9 de dezembro de 2018

Onde ouvir música em Nova Orleans - Jazz e outras maravilhas

Bourbon Street, Nova Orleans
Bourbon Street é uma muvuca, mas faz parte da experiência musical em Nova Orleans
Música e Nova Orleans são duas ideias indissociáveis. A cidade é linda, sua história é fascinante, a comida é ótima, as pessoas são o maior astral...

Mas a música — ahh, a música!! — é a alma daquele fantástico pedaço de mundo onde vivi dias muito especiais.

Passei quatro dias em Nova Orleans — a cidade onde o Jazz deu seus primeiros passos neste mundo — em um mergulho sonoro de responsa.

Bar em Nova Orleans
A música é a alma de Nova Orleans
Ouvir música em Nova Orleans é entretenimento que pode, facinho, preencher as 24 horas do dia. E eu não me fiz de rogada. Teve música no café da manhã, no almoço, no jantar e em todos os intervalos entre as refeições — e madrugada a dentro, que eu não sou de ferro 😀.

A Cidade do Jazz é muito generosa e sabe harmonizar de tudo um pouco. Além do Jazz, suas ruas estão impregnadas de Blues, Rock’n’Roll, Country, Bluegrass e o que mais você quiser ouvir. E acredite, você vai querer muito ouvir música em Nova Orleans

Veja como foi o meu mergulho sonoro em The Big Easy e minhas dicas sobre onde ouvir música em Nova Orleans. Tem mapa com os bares e clubes de Jazz no final do post:

Café Three Muses, Frenchmen Street, Nova Orleans
Three Muses, uma casa charmosa, com ótima música e comidinhas gostosas, na Frenchmen Street
Bares e casas de Jazz em Nova Orleans - modo de usar
Na maior parte das vezes, para assistir a uma apresentação musical em um bar de Nova Orleans é só entrar, sentar (se encontrar lugar para isso) e curtir a música.

Às vezes, nem isso: muitos bares e clubes têm caixas de som do lado de fora e dá para escutar a música na calçada, mesmo, acompanhada da cerveja comprada de um ambulante — nos EUA, normalmente, é proibido beber na rua, mas algumas áreas de Nova Orleans estão isentas dessa regra.

Café The Maison, Nova Orleans
A Folk Music também tem vez em Nova Orleans
Em alguns bares, é preciso pagar o couvert artístico (que pode ser cobrado na porta ou incluído na conta), mas a maioria exige apenas que você consuma pelo menos um drinque (procure o cartaz one-drink minimum na entrada) ao longo de cada show.

Não estranhe se os garçons pedirem pra ver um documento com foto antes servirem sua bebida alcoólica: pela lei da Luisiana, é preciso ter mais de 21 anos para beber — e não basta ter cara de mais velha, tem que comprovar a idade mostrando a identidade.

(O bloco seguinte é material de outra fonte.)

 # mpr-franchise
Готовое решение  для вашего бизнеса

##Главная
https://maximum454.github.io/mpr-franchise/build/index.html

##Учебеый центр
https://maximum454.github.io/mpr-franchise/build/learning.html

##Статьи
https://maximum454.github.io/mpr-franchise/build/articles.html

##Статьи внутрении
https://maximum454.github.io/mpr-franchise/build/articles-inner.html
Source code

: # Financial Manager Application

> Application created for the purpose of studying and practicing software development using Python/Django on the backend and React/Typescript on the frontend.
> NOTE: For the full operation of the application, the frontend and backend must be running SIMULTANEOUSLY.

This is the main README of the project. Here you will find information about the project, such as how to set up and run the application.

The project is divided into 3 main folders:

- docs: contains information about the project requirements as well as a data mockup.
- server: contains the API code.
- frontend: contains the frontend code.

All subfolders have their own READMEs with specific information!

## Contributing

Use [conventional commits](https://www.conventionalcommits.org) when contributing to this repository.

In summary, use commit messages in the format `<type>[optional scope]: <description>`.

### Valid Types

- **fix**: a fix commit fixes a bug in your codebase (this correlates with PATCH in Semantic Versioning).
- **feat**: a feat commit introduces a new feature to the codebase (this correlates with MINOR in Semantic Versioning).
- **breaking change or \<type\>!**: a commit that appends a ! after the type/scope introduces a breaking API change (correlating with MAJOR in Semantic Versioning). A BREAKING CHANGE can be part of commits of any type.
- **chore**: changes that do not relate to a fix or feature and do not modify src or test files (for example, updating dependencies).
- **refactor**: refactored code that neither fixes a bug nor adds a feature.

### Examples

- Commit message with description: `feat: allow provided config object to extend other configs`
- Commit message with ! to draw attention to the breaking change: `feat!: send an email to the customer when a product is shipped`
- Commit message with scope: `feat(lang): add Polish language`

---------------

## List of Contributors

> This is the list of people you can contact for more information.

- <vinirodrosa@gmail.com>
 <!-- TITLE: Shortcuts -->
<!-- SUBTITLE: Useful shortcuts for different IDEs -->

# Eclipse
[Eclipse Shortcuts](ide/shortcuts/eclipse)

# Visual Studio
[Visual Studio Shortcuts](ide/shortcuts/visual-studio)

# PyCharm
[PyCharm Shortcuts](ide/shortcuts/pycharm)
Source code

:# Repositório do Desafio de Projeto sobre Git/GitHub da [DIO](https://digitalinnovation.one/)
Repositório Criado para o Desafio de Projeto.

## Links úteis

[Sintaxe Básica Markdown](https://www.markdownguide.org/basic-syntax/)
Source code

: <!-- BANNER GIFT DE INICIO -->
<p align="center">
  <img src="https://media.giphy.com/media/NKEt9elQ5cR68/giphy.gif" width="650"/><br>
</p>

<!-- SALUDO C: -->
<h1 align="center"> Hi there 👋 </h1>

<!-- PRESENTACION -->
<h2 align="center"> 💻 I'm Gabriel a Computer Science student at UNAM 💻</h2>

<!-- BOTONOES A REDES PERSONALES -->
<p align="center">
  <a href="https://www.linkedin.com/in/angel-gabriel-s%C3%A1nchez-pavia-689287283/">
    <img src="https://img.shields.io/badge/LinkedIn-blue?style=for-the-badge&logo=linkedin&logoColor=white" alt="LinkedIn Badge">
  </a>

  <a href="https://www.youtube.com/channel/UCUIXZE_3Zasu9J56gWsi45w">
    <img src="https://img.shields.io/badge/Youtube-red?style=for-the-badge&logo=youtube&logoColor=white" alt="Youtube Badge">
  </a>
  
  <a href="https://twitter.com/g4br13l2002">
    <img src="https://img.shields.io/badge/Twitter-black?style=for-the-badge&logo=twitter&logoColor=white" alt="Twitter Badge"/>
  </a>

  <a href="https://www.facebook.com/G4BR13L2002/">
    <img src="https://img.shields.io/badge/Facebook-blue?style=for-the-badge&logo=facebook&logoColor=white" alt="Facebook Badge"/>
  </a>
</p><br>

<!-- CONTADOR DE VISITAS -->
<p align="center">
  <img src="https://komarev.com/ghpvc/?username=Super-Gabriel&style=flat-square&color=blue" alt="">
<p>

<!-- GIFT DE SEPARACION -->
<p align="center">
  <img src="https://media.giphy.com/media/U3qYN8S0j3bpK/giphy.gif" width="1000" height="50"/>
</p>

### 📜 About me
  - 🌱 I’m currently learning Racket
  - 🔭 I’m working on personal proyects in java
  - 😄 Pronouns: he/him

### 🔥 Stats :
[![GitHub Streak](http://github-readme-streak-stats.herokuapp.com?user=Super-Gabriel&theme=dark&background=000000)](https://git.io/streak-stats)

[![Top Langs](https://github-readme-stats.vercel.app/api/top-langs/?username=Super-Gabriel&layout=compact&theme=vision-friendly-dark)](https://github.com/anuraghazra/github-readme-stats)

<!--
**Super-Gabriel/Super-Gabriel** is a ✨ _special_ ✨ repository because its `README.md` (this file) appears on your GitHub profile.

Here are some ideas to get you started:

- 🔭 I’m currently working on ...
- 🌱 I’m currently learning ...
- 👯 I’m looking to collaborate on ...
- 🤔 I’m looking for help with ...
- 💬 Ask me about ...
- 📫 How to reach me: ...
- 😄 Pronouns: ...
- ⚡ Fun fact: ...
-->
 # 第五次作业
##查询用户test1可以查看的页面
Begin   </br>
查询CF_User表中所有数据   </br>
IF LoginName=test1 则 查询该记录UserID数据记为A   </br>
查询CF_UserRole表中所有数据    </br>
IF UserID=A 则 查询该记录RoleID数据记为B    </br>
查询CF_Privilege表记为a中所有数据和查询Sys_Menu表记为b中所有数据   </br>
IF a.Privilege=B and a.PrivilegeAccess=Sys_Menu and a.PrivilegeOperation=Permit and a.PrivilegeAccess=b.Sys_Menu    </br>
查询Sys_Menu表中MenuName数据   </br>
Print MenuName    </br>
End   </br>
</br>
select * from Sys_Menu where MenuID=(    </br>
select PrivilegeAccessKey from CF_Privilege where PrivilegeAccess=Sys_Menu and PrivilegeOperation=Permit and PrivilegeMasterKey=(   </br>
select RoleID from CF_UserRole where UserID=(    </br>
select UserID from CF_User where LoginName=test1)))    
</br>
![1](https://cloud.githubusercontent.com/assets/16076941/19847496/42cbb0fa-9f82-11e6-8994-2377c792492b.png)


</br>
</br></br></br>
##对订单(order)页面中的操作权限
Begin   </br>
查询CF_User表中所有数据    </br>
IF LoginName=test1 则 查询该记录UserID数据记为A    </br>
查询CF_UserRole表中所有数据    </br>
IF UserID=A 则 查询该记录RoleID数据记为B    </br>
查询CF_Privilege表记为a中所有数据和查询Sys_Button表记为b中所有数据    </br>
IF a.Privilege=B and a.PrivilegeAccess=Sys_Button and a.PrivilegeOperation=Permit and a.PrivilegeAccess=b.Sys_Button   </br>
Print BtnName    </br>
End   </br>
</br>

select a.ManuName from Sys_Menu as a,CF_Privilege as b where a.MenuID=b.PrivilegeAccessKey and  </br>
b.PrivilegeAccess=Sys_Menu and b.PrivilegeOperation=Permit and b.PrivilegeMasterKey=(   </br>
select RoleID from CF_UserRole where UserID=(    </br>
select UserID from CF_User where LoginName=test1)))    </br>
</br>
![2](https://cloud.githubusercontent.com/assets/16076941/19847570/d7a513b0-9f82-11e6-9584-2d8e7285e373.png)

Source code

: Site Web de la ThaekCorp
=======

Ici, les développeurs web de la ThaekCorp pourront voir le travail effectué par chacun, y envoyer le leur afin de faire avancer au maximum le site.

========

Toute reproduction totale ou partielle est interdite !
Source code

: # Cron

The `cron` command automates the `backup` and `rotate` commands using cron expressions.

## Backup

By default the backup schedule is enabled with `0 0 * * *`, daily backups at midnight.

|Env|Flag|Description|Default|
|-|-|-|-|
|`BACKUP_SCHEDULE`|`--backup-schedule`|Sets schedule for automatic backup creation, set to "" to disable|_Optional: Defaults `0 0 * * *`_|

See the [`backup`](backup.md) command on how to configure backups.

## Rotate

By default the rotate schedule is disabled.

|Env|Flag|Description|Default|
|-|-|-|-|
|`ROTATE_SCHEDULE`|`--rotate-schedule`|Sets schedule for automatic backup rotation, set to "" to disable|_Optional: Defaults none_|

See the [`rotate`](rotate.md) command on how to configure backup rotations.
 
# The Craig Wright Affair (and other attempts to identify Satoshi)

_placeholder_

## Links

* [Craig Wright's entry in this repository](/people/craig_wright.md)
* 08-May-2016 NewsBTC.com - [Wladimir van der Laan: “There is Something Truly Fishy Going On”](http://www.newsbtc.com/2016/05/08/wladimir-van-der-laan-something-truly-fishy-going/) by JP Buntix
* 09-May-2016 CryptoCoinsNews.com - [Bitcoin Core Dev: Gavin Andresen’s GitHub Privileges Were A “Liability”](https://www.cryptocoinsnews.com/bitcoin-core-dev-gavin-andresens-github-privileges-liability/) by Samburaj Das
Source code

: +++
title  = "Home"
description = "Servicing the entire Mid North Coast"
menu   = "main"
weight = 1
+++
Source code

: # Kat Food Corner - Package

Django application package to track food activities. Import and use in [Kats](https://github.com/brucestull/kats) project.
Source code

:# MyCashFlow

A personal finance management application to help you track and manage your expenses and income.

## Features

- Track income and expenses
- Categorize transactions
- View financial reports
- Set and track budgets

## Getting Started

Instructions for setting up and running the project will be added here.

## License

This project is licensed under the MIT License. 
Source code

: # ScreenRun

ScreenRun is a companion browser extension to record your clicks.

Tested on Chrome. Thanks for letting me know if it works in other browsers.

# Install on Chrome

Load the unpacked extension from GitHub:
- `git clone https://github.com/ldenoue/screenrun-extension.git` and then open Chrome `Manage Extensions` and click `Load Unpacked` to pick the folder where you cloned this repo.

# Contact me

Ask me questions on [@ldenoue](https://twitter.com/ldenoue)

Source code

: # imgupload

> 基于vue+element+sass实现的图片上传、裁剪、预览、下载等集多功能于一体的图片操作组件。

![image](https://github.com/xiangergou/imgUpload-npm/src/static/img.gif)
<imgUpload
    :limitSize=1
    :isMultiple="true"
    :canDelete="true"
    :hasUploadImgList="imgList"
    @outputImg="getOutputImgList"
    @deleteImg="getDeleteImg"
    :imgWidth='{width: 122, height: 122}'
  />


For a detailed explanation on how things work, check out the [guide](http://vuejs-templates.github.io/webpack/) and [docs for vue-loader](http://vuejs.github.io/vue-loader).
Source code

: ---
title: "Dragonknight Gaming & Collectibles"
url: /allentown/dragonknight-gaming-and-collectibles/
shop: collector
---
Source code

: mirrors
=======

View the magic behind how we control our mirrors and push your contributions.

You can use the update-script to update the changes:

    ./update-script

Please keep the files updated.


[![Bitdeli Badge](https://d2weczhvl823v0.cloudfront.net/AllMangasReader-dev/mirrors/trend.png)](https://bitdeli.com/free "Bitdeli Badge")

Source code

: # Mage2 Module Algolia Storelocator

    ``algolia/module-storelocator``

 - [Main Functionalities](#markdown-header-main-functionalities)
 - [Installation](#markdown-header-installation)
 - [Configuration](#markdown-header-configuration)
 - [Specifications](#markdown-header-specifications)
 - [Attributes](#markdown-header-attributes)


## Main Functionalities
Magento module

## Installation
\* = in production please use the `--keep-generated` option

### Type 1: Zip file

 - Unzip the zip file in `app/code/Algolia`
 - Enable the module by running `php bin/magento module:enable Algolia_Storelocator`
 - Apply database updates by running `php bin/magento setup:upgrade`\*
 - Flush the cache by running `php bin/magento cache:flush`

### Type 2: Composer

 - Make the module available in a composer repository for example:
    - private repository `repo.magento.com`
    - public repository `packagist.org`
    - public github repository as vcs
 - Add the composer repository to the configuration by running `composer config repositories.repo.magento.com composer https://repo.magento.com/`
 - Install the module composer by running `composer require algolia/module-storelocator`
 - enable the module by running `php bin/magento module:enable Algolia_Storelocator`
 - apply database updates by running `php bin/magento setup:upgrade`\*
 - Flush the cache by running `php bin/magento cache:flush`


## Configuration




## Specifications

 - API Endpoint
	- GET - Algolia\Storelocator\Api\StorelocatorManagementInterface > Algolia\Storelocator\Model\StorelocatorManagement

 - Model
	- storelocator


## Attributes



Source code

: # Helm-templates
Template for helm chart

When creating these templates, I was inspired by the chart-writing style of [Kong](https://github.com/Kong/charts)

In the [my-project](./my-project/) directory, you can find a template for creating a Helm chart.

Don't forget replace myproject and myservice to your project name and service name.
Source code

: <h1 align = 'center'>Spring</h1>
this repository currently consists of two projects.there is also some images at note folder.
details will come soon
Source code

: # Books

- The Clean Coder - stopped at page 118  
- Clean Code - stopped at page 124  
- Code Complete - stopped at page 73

Casa de Jazz em Nova Orleans
Nos bares, a plateia é menos formal e até conversa no meio da música, mas não chega a atrapalhar
Nesses bares, não espere que o público assista as apresentações sentadinho e em silêncio. Vai ter conversa na mesa ao lado, azaração no balcão e entra e sai de gente. Mas, em geral, essa agitação fica sob controle e não atrapalha a apreciação do show.

As apresentações começam, geralmente, às 18 horas, durante a semana — algumas casas começam ainda mais cedo, no meio da tarde, ou mesmo na hora do almoço. Nos fins de semana, ao meio-dia já tem uma oferta grande de shows.

Em geral, os artistas se revezam em shows às 18h, 19h, 20h e 22h, mas a música pode varar a madrugada.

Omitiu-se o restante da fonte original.